Sentí como un movimiento muy rápido; era mi propia alma que se aceleraba. Se estaba viendo sometida a unas transformaciones vertiginosas, indescriptibles. Las más variadas e intensas emociones fluían a través de mí a la velocidad del rayo, y antes de que pudiera ponerles un nombre, ya las había experimentado en toda su plenitud. La vida de varios siglos caía conmigo hacia atrás y, como ocurre al hundirse, aquel arquetipo de la existencia superó en pocos segundos las empinadas laderas que con tanto esfuerzo había erigido el Pasado. Los cambios pasaban como una exhalación. Lloré, recé y adoré; amé y sufrí; combatí, perdí y triunfé.

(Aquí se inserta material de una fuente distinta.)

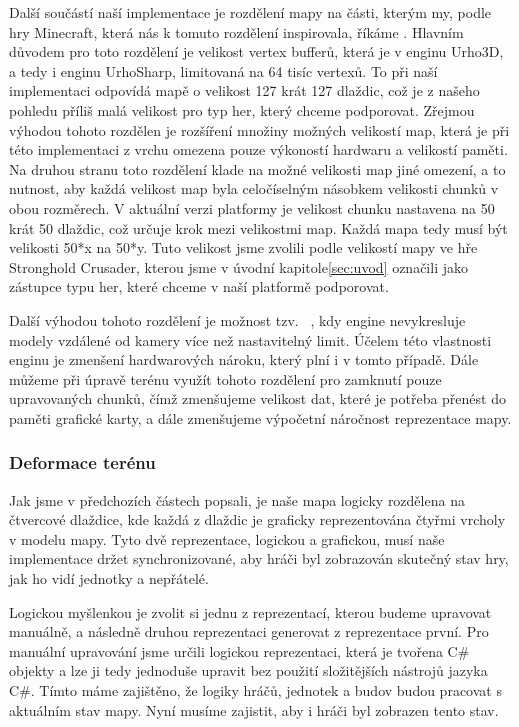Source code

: Další součástí naší implementace je rozdělení mapy na části, kterým my, podle hry Minecraft, která nás k tomuto rozdělení inspirovala, říkáme  . Hlavním důvodem pro toto rozdělení je velikost vertex bufferů, která je v enginu Urho3D, a tedy i enginu UrhoSharp, limitovaná na 64 tisíc vertexů. To při naší implementaci odpovídá mapě o velikost 127 krát 127 dlaždic, což je z našeho pohledu příliš malá velikost pro typ her, který chceme podporovat. Zřejmou výhodou tohoto rozdělen je rozšíření množiny možných velikostí map, která je při této implementaci z vrchu omezena pouze výkoností hardwaru a velikostí paměti. Na druhou stranu toto rozdělení klade na možné velikosti map jiné omezení, a to nutnost, aby každá velikost map byla celočíselným násobkem velikosti chunků v obou rozměrech. V aktuální verzi platformy je velikost chunku nastavena na 50 krát 50 dlaždic, což určuje krok mezi velikostmi map. Každá mapa tedy musí být velikosti 50*x na 50*y. Tuto velikost jsme zvolili podle velikostí mapy ve hře Stronghold Crusader, kterou jsme v úvodní kapitole\ref{sec:uvod} označili jako zástupce typu her, které chceme v naší platformě podporovat.

Další výhodou tohoto rozdělení je možnost tzv.~ , kdy engine nevykresluje modely vzdálené od kamery více než nastavitelný limit. Účelem této vlastnosti enginu je zmenšení hardwarových nároku, který plní i v tomto případě. Dále můžeme při úpravě terénu využít tohoto rozdělení pro zamknutí pouze upravovaných chunků, čímž zmenšujeme velikost dat, které je potřeba přenést do paměti grafické karty, a dále zmenšujeme výpočetní náročnost reprezentace mapy.

\subsubsection{Deformace terénu}
Jak jsme v předchozích částech popsali, je naše mapa logicky rozdělena na čtvercové dlaždice, kde každá z dlaždic je graficky reprezentována čtyřmi vrcholy v modelu mapy. Tyto dvě reprezentace, logickou a grafickou, musí naše implementace držet synchronizované, aby hráči byl zobrazován skutečný stav hry, jak ho vidí jednotky a nepřátelé. 

Logickou myšlenkou je zvolit si jednu z reprezentací, kterou budeme upravovat manuálně, a následně druhou reprezentaci generovat z reprezentace první. Pro manuální upravování jsme určili logickou reprezentaci, která je tvořena C\# objekty a lze ji tedy jednoduše upravit bez použití složitějších nástrojů jazyka C\#. Tímto máme zajištěno, že logiky hráčů, jednotek a budov budou pracovat s aktuálním stav mapy. Nyní musíme zajistit, aby i hráči byl zobrazen tento stav.

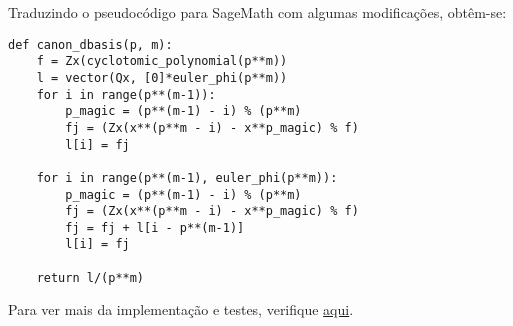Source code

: Traduzindo o pseudocódigo para SageMath com algumas modificações, obtêm-se:

\begin{verbatim}
def canon_dbasis(p, m):
    f = Zx(cyclotomic_polynomial(p**m))
    l = vector(Qx, [0]*euler_phi(p**m))
    for i in range(p**(m-1)):
        p_magic = (p**(m-1) - i) % (p**m)
        fj = (Zx(x**(p**m - i) - x**p_magic) % f)
        l[i] = fj
    
    for i in range(p**(m-1), euler_phi(p**m)):
        p_magic = (p**(m-1) - i) % (p**m)
        fj = (Zx(x**(p**m - i) - x**p_magic) % f)
        fj = fj + l[i - p**(m-1)]
        l[i] = fj
        
    return l/(p**m)
\end{verbatim}

Para ver mais da implementação e testes, verifique \href{https://github.com/gustavoesteche/ic-bootstraping/tree/main/src_sage/dual}{aqui}.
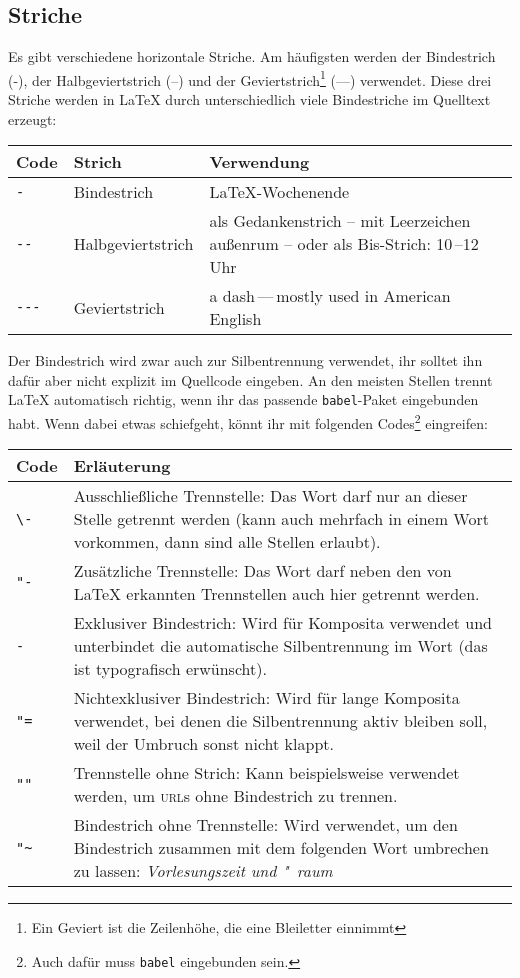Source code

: \subsection{Striche}
Es gibt verschiedene horizontale Striche.
Am häufigsten werden der Bindestrich (-), der Halbgeviertstrich (–) und der Geviertstrich\footnote{Ein Geviert ist die Zeilenhöhe, die eine Bleiletter einnimmt} (—) verwendet.
Diese drei Striche werden in \LaTeX{} durch unterschiedlich viele Bindestriche im Quelltext erzeugt:
\begin{center}
	\begin{longtable}{llp{9cm}}
		\toprule
		Code       & Strich            & Verwendung \\
		\midrule
		\verb|-|   & Bindestrich       & \LaTeX-Wochenende \\
		\verb|--|  & Halbgeviertstrich & als Gedankenstrich – mit Leerzeichen außenrum – oder als Bis-Strich: 10\,–12\,Uhr \\
		\verb|---| & Geviertstrich     & a dash\,—\,mostly used in American English \\
		\bottomrule
	\end{longtable}
\end{center}
Der Bindestrich wird zwar auch zur Silbentrennung verwendet, ihr solltet ihn dafür aber nicht explizit im Quellcode eingeben.
An den meisten Stellen trennt \LaTeX{} automatisch richtig, wenn ihr das passende \texttt{babel}-Paket eingebunden habt.
Wenn dabei etwas schiefgeht, könnt ihr mit folgenden Codes\footnote{Auch dafür muss \texttt{babel} eingebunden sein.} eingreifen:
\begin{center}
	\begin{longtable}{lp{13cm}}
		\toprule
		Code      & Erläuterung \\
		\midrule
		\endhead
		\verb|\-| & Ausschließliche Trennstelle: Das Wort darf nur an dieser Stelle getrennt werden (kann auch mehrfach in einem Wort vorkommen, dann sind alle Stellen erlaubt). \\
		\verb|"-| & Zusätzliche Trennstelle: Das Wort darf neben den von \LaTeX{} erkannten Trennstellen auch hier getrennt werden. \\
		\verb|-|  & Exklusiver Bindestrich: Wird für Komposita verwendet und unterbindet die automatische Silbentrennung im Wort (das ist typografisch erwünscht). \\
		\verb|"=| & Nichtexklusiver Bindestrich: Wird für lange Komposita verwendet, bei denen die Silbentrennung aktiv bleiben soll, weil der Umbruch sonst nicht klappt. \\
		\verb|""| & Trennstelle ohne Strich: Kann beispielsweise verwendet werden, um \textsc{url}s ohne Bindestrich zu trennen. \\
		\verb|"~| & Bindestrich ohne Trennstelle: Wird verwendet, um den Bindestrich zusammen mit dem folgenden Wort umbrechen zu lassen: \emph{Vorlesungszeit und "~raum} \\
		\bottomrule
	\end{longtable}
\end{center}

Descendiendo por la gigantesca escala de las edades, comprimidas en unos pocos instantes, mi alma se precipitaba hacia el reposo y la inmovilidad del Pasado.
Recuerdo algunos detalles nimios que interrumpieron el inmenso descenso… me puse el abrigo y el sombrero. Recuerdo unas palabras que alguien dijo… su extraño sonido me evocó el canto de un pájaro que despierta a medianoche: «Salgamos por la puerta trasera; a estas horas la puerta principal ya estará cerrada». También guardo un vago recuerdo de la silueta del gran hotel, con sus columnatas y terrazas, que se iba difuminando a medida que lo dejábamos atrás. Aquellos detalles oscilaban un instante ante mis ojos y después desaparecían; era como si estuviera cayendo desde una estrella hacia la tierra y, en mi caída, fuera encontrando las plumas y hojas secas que el viento había barrido. Mi alma no experimentaba ningún rozamiento mientras se hundía hacia atrás en el tiempo; era un vuelo ágil y silencioso, como el de un sueño. Me sentía absorbido hacia abismos cuyo vacío no oponía resistencia alguna… hasta que, finalmente, aquella velocidad escalofriante comenzó a aminorar y el vuelo vertiginoso se convirtió en un suave flotar. De forma imperceptible se transformó en un movimiento deslizante, como si se hubiera producido una variación en el ángulo de la caída. Mis pies tocaron tierra sin ningún problema y comenzaron a andar por una superficie que se agarraba a ellos, acompañando cada uno de sus movimientos con un sordo rumor.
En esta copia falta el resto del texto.